Read this column from the Province’s Mike Smyth on the increasingly rocky ride Kinder Morgan is facing with its proposed mega-expansion to the Trans Mountain Pipeline and oil tanker traffic through Vancouver. (Dec. 9, 2012)
There was a time when pipeline projects were so common and boring they wouldn’t need a public-relations campaign or saturation advertising to sell them.
But that was before climate change, the Alberta oilsands, the Deepwater Horizon disaster and the pipeline rupture that made a mess of the Kalamazoo River. It was before heightened public concern over oil tankers off the B.C. coast, and long before a company called Enbridge proposed the Northern Gateway pipeline, and unleashed B.C.’s biggest environmental battle in a generation.
The Enbridge project has become a political flashpoint in the province, with the NDP’s Adrian Dix firmly opposed to it, and Premier Christy Clark’s Liberals laying down strict conditions for supporting it. But while the politicians and pundits duke it out over Enbridge — and the company soaks the airwaves with pro-pipeline ads — another company called Kinder Morgan is quietly going about its business. It’s B.C.’s “other pipeline”: the $4-billion proposal to twin the existing TransMountain connection from Alberta to Burnaby.
Like Enbridge, the company wants to pump heavy diluted bitumen from the oilsands to the B.C. coast, where it would be loaded onto tankers for shipment to Asia.
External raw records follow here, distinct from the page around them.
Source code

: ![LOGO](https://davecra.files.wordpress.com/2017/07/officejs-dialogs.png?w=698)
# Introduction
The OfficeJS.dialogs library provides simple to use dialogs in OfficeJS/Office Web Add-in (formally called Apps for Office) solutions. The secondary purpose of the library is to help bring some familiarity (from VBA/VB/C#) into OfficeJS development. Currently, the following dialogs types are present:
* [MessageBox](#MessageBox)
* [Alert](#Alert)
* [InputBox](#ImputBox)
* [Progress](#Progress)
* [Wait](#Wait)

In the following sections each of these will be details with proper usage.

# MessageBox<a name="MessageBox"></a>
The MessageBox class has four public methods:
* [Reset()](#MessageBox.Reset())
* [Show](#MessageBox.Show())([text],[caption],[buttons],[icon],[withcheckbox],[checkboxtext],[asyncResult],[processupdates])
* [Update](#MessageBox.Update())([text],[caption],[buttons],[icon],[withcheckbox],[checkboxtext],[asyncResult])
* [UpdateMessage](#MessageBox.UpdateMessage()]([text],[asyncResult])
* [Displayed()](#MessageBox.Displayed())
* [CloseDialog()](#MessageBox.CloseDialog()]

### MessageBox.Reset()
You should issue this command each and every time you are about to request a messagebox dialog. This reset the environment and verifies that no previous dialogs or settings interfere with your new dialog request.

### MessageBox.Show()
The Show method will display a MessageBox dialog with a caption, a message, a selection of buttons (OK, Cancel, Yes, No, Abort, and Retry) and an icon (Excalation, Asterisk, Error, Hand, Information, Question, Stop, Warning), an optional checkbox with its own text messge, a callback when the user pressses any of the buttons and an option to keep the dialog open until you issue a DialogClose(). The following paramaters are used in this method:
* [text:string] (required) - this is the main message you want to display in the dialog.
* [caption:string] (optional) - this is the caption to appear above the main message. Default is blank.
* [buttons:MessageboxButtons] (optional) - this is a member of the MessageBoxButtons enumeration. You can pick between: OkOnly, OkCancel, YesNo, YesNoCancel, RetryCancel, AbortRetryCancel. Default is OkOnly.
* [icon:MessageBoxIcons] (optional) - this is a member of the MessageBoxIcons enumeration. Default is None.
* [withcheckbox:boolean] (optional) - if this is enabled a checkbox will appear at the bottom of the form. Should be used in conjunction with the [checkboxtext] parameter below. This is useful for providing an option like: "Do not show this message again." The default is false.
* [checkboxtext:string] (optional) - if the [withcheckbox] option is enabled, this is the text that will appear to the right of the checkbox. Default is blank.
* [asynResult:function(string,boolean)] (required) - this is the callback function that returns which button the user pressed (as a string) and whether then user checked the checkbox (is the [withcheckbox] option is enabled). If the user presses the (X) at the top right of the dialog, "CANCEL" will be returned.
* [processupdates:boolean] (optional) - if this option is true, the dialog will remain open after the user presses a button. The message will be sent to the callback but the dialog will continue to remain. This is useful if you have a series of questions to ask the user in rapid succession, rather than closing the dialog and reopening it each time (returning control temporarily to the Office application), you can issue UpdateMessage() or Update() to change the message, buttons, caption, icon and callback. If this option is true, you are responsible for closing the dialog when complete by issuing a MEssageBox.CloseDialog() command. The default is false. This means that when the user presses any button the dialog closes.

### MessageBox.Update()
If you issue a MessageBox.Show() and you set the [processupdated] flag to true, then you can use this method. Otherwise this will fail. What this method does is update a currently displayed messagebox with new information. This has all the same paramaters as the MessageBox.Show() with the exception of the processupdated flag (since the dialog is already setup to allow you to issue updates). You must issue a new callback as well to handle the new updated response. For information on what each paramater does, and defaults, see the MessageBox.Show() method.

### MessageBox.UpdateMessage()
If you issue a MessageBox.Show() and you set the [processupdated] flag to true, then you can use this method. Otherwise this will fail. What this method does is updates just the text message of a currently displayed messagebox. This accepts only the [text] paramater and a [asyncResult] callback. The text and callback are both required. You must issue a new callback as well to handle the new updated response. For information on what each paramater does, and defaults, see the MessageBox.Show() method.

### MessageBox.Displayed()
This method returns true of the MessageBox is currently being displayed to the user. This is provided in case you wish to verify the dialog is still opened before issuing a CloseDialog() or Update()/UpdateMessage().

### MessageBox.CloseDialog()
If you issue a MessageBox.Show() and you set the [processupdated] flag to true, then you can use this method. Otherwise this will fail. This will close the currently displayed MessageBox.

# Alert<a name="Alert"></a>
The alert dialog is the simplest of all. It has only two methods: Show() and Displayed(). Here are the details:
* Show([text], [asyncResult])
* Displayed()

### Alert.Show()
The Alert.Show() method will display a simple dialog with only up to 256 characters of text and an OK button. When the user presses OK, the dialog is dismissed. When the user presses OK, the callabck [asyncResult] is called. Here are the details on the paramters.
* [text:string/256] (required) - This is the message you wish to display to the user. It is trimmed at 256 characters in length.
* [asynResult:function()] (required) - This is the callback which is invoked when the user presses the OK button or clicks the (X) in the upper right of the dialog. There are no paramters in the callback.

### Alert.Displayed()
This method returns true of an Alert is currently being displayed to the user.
Oil-tanker traffic would swell from the current five to 25 ships per month. But unlike Enbridge, there’s been no massive ad campaign, though one might come later. For now, Kinder Morgan has opted for a series of lower-profile town hall meetings along the pipeline route.
“We’ve taken a very local approach,” says Ian Anderson, president of Kinder Morgan Canada. “The team working on the project is based in Vancouver, and the people meeting one-to-one in the communities are British Columbians.”
The town hall events feature fresh-faced young people staffing the information displays. A couple of friendly and casually dressed company officials — Michael Davies and Greg Toth — lead the sessions.
Not a Calgary power suit in sight.
The low-key approach seems to be working for the company, which has taken much less flak than Enbridge in the province’s pipeline wars.
But that could change. Protesters have appeared at most of Kinder Morgan’s events — “we know them by name now,” Davies jokes — though the biggest excitement before last week was a streaker flashing by in Nanaimo.
Then the tour hit Victoria, and a busload of protesters drove up and swarmed the meeting. (Yes, that would be a bus powered by fossil fuel.) The protesters took down the company’s information displays and sat on them, preventing the public from seeing them. A few of the company’s placards were torn and vandalized with markers…
…While Adrian Dix has soundly condemned the proposed Enbridge pipeline, the NDP leader has remained officially neutral on Kinder Morgan, saying the company has not officially applied for a pipeline permit yet. It’s a technical loophole Dix has seized to avoid taking a position on an increasingly controversial issue that could end up dividing his own party.